══ Records shown ══

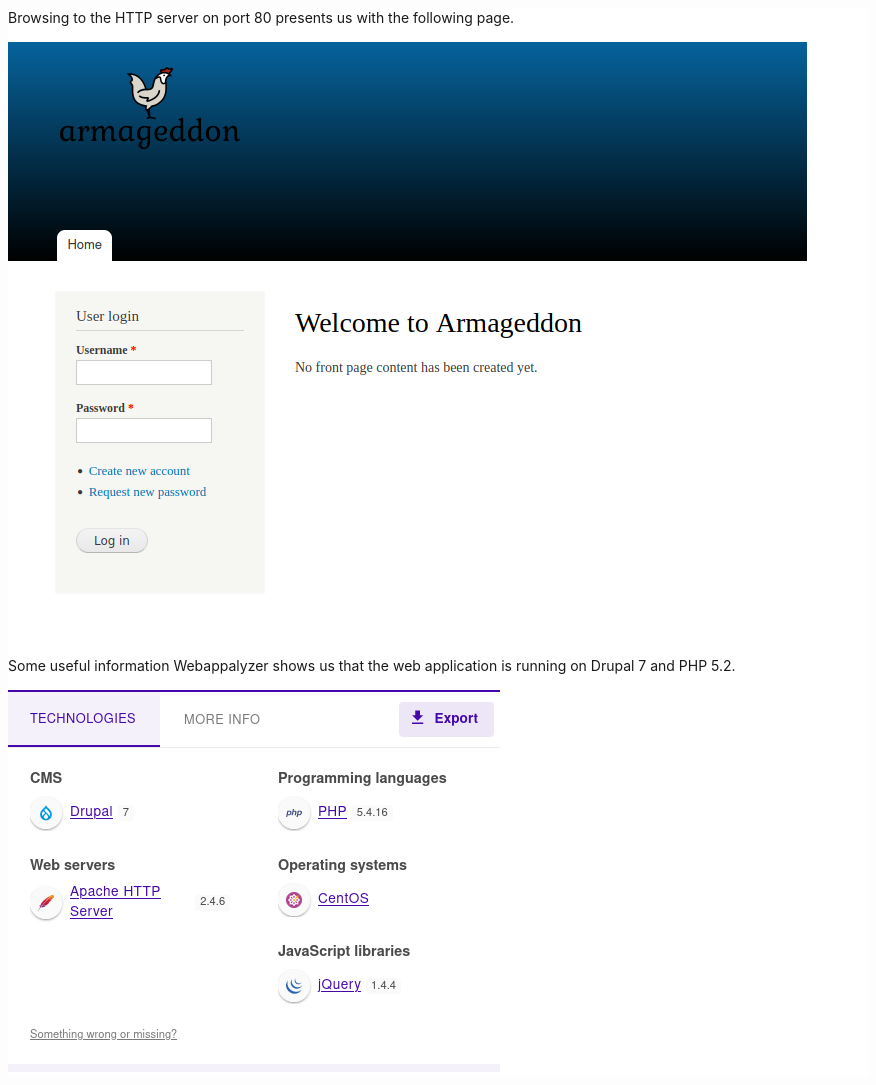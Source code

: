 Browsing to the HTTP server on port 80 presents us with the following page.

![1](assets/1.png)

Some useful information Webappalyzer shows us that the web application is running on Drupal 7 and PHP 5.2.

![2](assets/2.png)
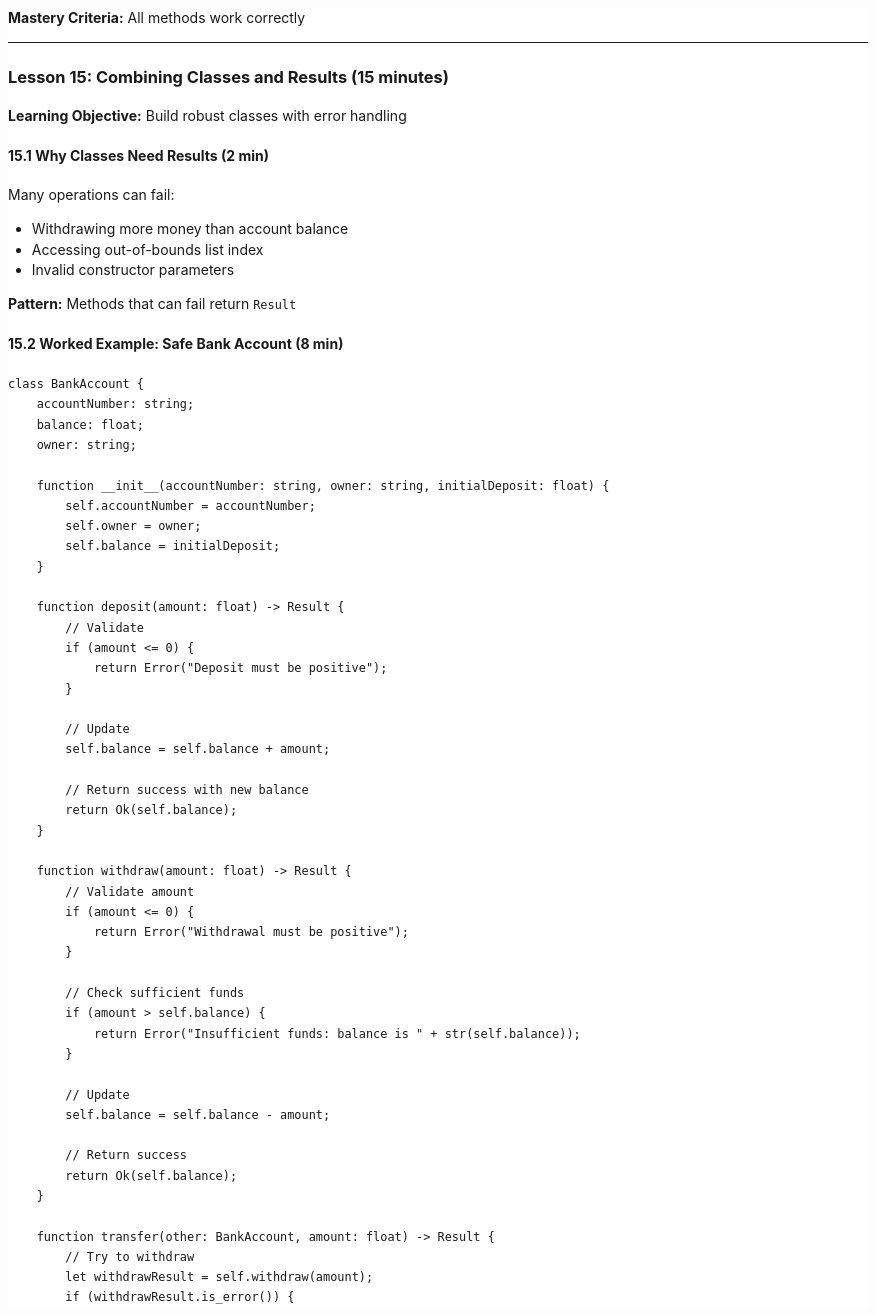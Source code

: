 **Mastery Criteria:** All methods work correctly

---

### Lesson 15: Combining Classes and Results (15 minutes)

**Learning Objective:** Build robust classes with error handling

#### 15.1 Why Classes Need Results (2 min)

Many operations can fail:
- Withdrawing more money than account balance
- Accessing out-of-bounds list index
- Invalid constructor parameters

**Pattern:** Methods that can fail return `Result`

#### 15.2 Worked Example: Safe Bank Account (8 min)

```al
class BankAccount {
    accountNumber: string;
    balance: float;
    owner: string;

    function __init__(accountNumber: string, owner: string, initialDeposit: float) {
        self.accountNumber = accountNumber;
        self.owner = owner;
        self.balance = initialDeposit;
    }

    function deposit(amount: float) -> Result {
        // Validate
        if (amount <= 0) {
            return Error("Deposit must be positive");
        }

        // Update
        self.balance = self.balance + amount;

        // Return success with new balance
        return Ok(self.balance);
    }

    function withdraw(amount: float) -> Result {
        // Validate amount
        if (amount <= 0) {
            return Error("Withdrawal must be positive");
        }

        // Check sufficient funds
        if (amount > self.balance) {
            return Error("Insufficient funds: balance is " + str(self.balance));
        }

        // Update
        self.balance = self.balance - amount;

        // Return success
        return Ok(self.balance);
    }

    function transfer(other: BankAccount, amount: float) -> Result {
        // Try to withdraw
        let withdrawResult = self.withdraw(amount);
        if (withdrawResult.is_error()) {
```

═══
══ Records shown ══

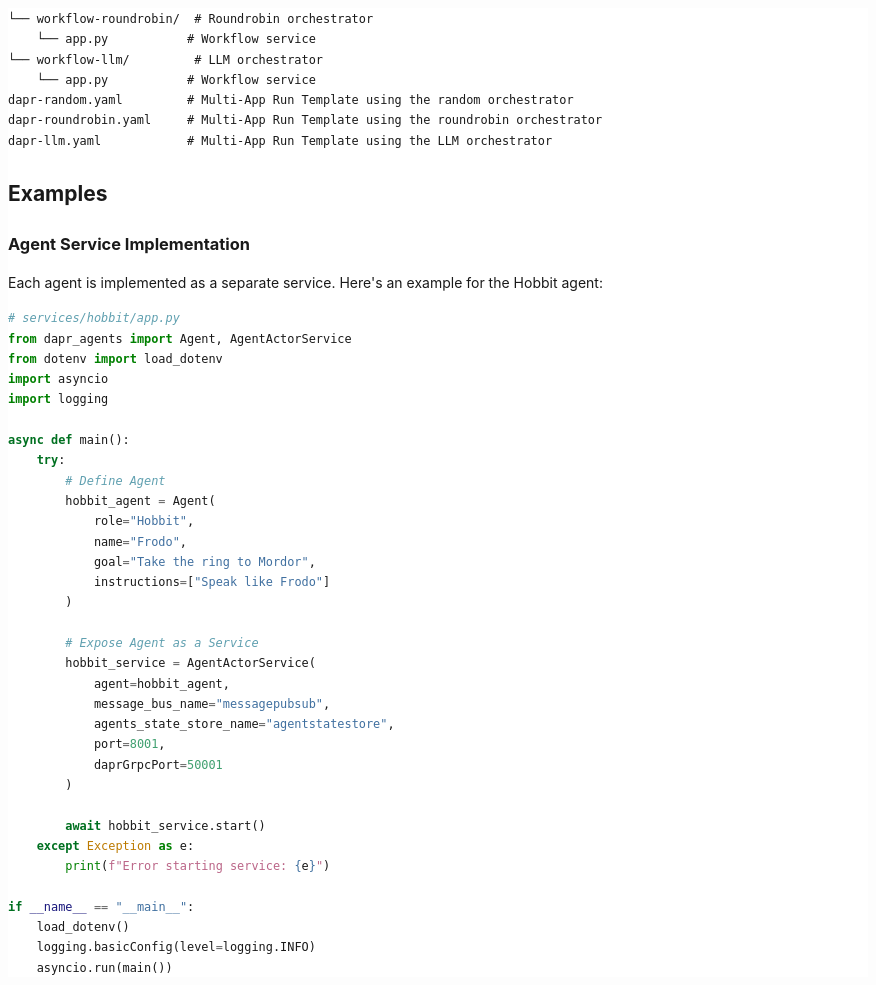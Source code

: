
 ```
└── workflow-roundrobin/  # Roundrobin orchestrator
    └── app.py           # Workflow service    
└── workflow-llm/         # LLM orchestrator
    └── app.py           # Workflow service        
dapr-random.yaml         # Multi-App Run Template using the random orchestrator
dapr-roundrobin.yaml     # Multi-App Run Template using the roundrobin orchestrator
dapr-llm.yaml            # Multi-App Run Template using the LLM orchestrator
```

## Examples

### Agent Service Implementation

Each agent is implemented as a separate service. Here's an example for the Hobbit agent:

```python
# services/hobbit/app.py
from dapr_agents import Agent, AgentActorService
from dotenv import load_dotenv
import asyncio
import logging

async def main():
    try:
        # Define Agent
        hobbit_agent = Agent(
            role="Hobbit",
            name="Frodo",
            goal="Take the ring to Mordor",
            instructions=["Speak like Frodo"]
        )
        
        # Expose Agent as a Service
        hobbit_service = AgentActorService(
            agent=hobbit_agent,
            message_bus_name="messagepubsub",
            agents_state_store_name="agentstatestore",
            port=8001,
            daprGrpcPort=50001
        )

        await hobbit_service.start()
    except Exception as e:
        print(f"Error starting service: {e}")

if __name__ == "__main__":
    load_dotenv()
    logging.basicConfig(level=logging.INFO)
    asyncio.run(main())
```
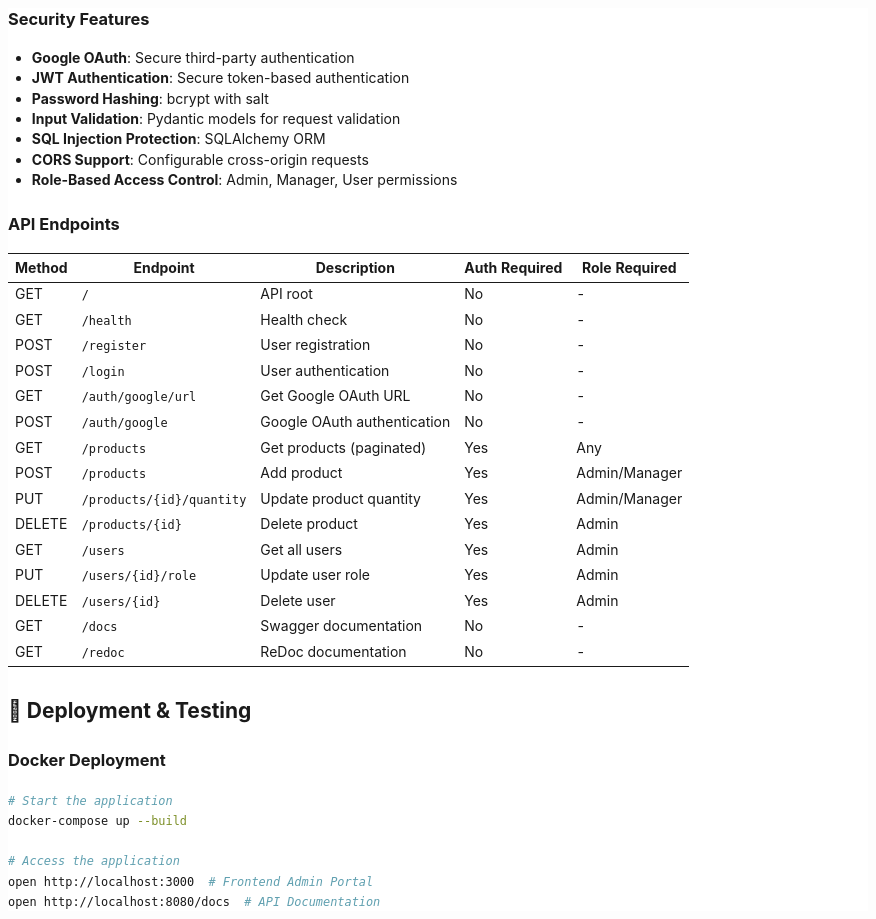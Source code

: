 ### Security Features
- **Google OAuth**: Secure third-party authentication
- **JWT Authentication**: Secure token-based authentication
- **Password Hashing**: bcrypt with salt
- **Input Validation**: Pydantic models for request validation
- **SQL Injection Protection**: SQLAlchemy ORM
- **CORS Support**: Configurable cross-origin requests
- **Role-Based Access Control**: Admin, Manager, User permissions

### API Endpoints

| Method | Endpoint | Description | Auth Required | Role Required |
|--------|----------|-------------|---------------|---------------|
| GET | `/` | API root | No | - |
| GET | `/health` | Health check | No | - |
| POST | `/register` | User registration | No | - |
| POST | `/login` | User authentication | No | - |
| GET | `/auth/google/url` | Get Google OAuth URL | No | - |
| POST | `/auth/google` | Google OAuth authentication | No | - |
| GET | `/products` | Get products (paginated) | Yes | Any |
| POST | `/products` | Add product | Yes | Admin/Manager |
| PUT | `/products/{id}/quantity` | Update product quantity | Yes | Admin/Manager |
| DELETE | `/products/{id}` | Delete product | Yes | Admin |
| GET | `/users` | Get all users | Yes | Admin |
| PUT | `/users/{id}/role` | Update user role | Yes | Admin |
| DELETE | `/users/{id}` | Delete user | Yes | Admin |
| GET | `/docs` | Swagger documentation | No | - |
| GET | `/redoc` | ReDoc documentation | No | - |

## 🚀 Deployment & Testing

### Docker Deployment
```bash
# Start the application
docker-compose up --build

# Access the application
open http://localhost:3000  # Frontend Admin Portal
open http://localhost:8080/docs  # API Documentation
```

═══

Task to carry out: If a line of the data holds the string "from", list it.

Problem solution:
from dapr_agents import Agent, AgentActorService
from dotenv import load_dotenv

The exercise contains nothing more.